Surge uma forma de planear a importância do processo de criação da obra em detrimento do produto acabado. Desaparece a experiencia do eu único como fundamento do processo de criação (tal como ocorre no modernismo) e transladou-se para processos de criação mais fragmentados e múltiplos. Filmava-se e montava-se em tempo real, sem a preocupação com finalizar o produto na edição, aproximando-se das abordagens da psicologia empírica. Acabava por ser, tão só, a criação de um espaço comum inter-relacional que compartilham o cineasta e o espectador, o que aponta para uma nova maneira de conceber os processos audiovisuais contemporâneos. Num dos números da revista Radical Software, intitulado “Video City lia-se por exemplo: “In response to the usual psycho-cybernetic revolutionary VIDEO FREE AMERICA, (…) will attempt in the pages that follow to describe to you, the reader, some of our current projects and to indicate how you might join us in some reality oriented behavior”(Arthur Ginsberg, et al., 1972: 16)5

É face a este conjunto de manifestações ou ocorrências no dealbar do vídeo que afirmamos a existência de uma cultura audiovisual, isto é, algo que não se esgota na mera prática videográfica mas se estende a um conjunto de outras práticas culturais modernizantes como a criação de revistas de crítica e estética, as intervenções políticas radicadas na linguagem audiovisual, as experiencias psicocibernéticas, os actos emancipatórios, entre outros.

3. O início da prática videográfica e de uma cultura audiovisual em Cabo Verde Em Cabo Verde, a 15 de Março 1960, a Associação de Cinema e de Cultura levava a efeito, no Cine Teatro Municipal, a sua primeira reunião no qual Anastácio Filinto Correia e Silva, cinéfilo, homem da cultura cabo-verdiana, e um dos organizadores do grupo focou os objectivos em vista, tendo sido apresentados, nesse dia, poemas do poeta Fernando Pessoa, declamados em gravações por João Villaret e comentados por Arnaldo Carlos Vasconcelos França. Formava-se, nessa época, as primeiras manifestações de uma actividade cultural nova que punha nas críticas aos filmes de época o seu élan.
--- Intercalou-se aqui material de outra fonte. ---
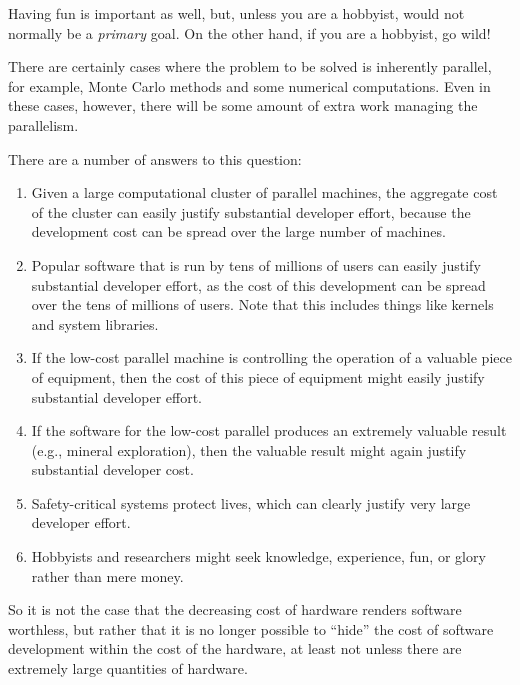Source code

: 	Having fun is important as well, but, unless you are a hobbyist,
	would not normally be a \emph{primary} goal.
	On the other hand, if you are a hobbyist, go wild!


	There are certainly cases where the problem to be solved is
	inherently parallel, for example, Monte Carlo methods and
	some numerical computations.
	Even in these cases, however, there will be some amount of
	extra work managing the parallelism.


	There are a number of answers to this question:
	\begin{enumerate}
	\item	Given a large computational cluster of parallel machines,
		the aggregate cost of the cluster can easily justify
		substantial developer effort, because the development
		cost can be spread over the large number of machines.
	\item	Popular software that is run by tens of millions of users
		can easily justify substantial developer effort,
		as the cost of this development can be spread over the tens
		of millions of users.
		Note that this includes things like kernels and system
		libraries.
	\item	If the low-cost parallel machine is controlling the operation
		of a valuable piece of equipment, then the cost of this
		piece of equipment might easily justify substantial
		developer effort.
	\item	If the software for the low-cost parallel produces an
		extremely valuable result (e.g., mineral exploration),
		then the valuable result might again justify substantial
		developer cost.
	\item	Safety-critical systems protect lives, which can clearly
		justify very large developer effort.
	\item	Hobbyists and researchers might seek knowledge, experience,
		fun, or glory rather than mere money.
	\end{enumerate}
	So it is not the case that the decreasing cost of hardware renders
	software worthless, but rather that it is no longer possible to
	``hide'' the cost of software development within the cost of
	the hardware, at least not unless there are extremely large
	quantities of hardware.


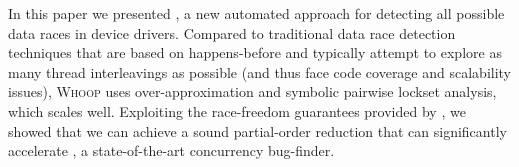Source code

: In this paper we presented \whoop, a new automated approach for detecting all possible data races in device drivers. Compared to traditional data race detection techniques that are based on happens-before and typically attempt to explore as many thread interleavings as possible (and thus face code coverage and scalability issues), \textsc{Whoop} uses over-approximation and symbolic pairwise lockset analysis, which scales well. Exploiting the race-freedom guarantees provided by \whoop, we showed that we can achieve a sound partial-order reduction that can significantly accelerate \corral, a state-of-the-art concurrency bug-finder. 
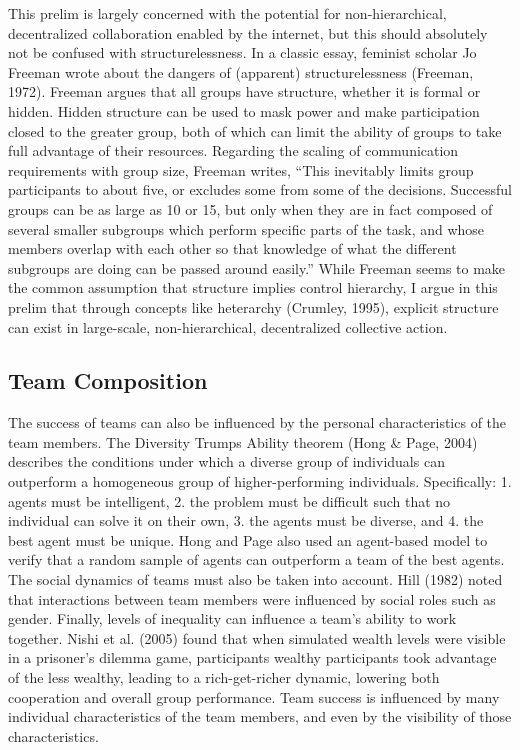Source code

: This prelim is largely concerned with the potential for non-hierarchical, decentralized collaboration enabled by the internet, but this should absolutely not be confused with structurelessness. In a classic essay, feminist scholar Jo Freeman wrote about the dangers of (apparent) structurelessness (Freeman, 1972). Freeman argues that all groups have structure, whether it is formal or hidden. Hidden structure can be used to mask power and make participation closed to the greater group, both of which can limit the ability of groups to take full advantage of their resources. Regarding the scaling of communication requirements with group size, Freeman writes, ``This inevitably limits group participants to about five, or excludes some from some of the decisions. Successful groups can be as large as 10 or 15, but only when they are in fact composed of several smaller subgroups which perform specific parts of the task, and whose members overlap with each other so that knowledge of what the different subgroups are doing can be passed around easily.'' While Freeman seems to make the common assumption that structure implies control hierarchy, I argue in this prelim that through concepts like heterarchy (Crumley, 1995), explicit structure can exist in large-scale, non-hierarchical, decentralized collective action.

\subsection{Team Composition}
The success of teams can also be influenced by the personal characteristics of the team members. The Diversity Trumps Ability theorem (Hong \& Page, 2004) describes the conditions under which a diverse group of individuals can outperform a homogeneous group of higher-performing individuals. Specifically: 1. agents must be intelligent, 2. the problem must be difficult such that no individual can solve it on their own, 3. the agents must be diverse, and 4. the best agent must be unique. Hong and Page also used an agent-based model to verify that a random sample of agents can outperform a team of the best agents. The social dynamics of teams must also be taken into account. Hill (1982) noted that interactions between team members were influenced by social roles such as gender. Finally, levels of inequality can influence a team's ability to work together. Nishi et al. (2005) found that when simulated wealth levels were visible in a prisoner's dilemma game, participants wealthy participants took advantage of the less wealthy, leading to a rich-get-richer dynamic, lowering both cooperation and overall group performance. Team success is influenced by many individual characteristics of the team members, and even by the visibility of those characteristics.


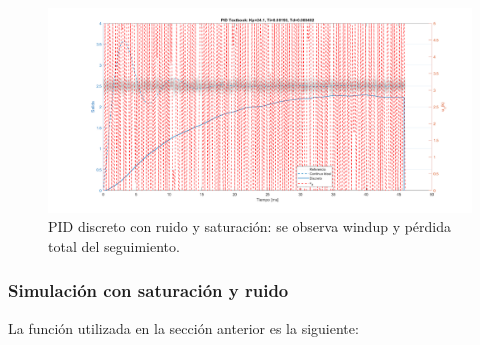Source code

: \begin{figure}[!t]
	\centering
	\includegraphics[width=\columnwidth]{img/sat_noise.png}
	\caption{PID discreto con ruido y saturación: se observa windup y pérdida total del seguimiento.}
	\label{fig:sat_noise}
\end{figure}


\onecolumn
\subsubsection*{Simulación con saturación y ruido}

La función utilizada en la sección anterior es la siguiente:

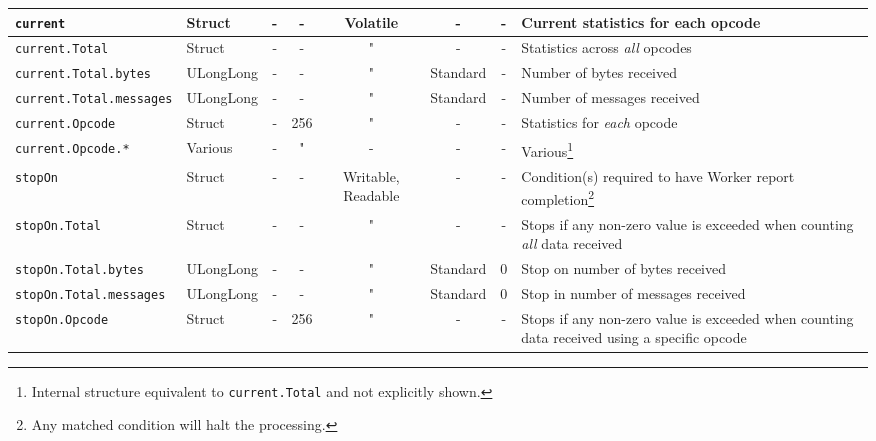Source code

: \documentclass{article}
\begin{document}
\begin{landscape}
\begin{minipage}{\textwidth}
\begin{scriptsize}
\begin{tabular}{|p{3cm}|p{1.5cm}|c|c|c|c|c|p{7cm}|}
      \hline
      \verb+current+                & Struct    & -              & -               & Volatile           & -           & -             & Current statistics for each opcode \\
      \hline
      \verb+current.Total+          & Struct    & -              & -               & "                  & -           & -             & Statistics across \textit{all} opcodes \\
      \hline
      \verb+current.Total.bytes+    & ULongLong & -              & -               & "                  & Standard    & -             & Number of bytes received \\
      \hline
      \verb+current.Total.messages+ & ULongLong & -              & -               & "                  & Standard    & -             & Number of messages received \\
      \hline
      \verb+current.Opcode+         & Struct    & -              & 256             & "                  & -           & -             & Statistics for \textit{each} opcode \\
      \hline
      \verb+current.Opcode.*+       & Various   & -              & "               & -                  & -           & -             & Various\footnote{Internal structure equivalent to \texttt{current.Total} and not explicitly shown.} \\
      \hline
      \verb+stopOn+                 & Struct    & -              & -               & Writable, Readable & -           & -             & Condition(s) required to have Worker report completion\footnote{Any matched condition will halt the processing.} \\
      \hline
      \verb+stopOn.Total+           & Struct    & -              & -               & "                  & -           & -             & Stops if any non-zero value is exceeded when counting \textit{all} data received \\
      \hline
      \verb+stopOn.Total.bytes+     & ULongLong & -              & -               & "                  & Standard    & 0             & Stop on number of bytes received \\
      \hline
      \verb+stopOn.Total.messages+  & ULongLong & -              & -               & "                  & Standard    & 0             & Stop in number of messages received \\
      \hline
      \verb+stopOn.Opcode+          & Struct    & -              & 256             & "                  & -           & -             & Stops if any non-zero value is exceeded when counting data received using a specific opcode \\

\end{tabular}
\end{scriptsize}
\end{minipage}
\end{landscape}
\end{document}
Um ano depois, em 1961, o referido activista Anastácio F. Correia e Silva, contemporâneo de Arnaldo França e Guilherme Dantas, era preso por subversão ao regime com base nas suas críticas cinematográficas. Entravam, nesse ano, na Rádio Clube de Cabo Verde, novos dirigentes que tomariam posse a 2 de Janeiro. Nesse mesmo rodava-se o documentário cinematográfico “O Homem e o Trabalho”, produzida por dois profissionais vindos da Metrópole: o realizador Miguel 5

http://www.radicalsoftware.org/e/volume2nr3_pics.html. (pp.16)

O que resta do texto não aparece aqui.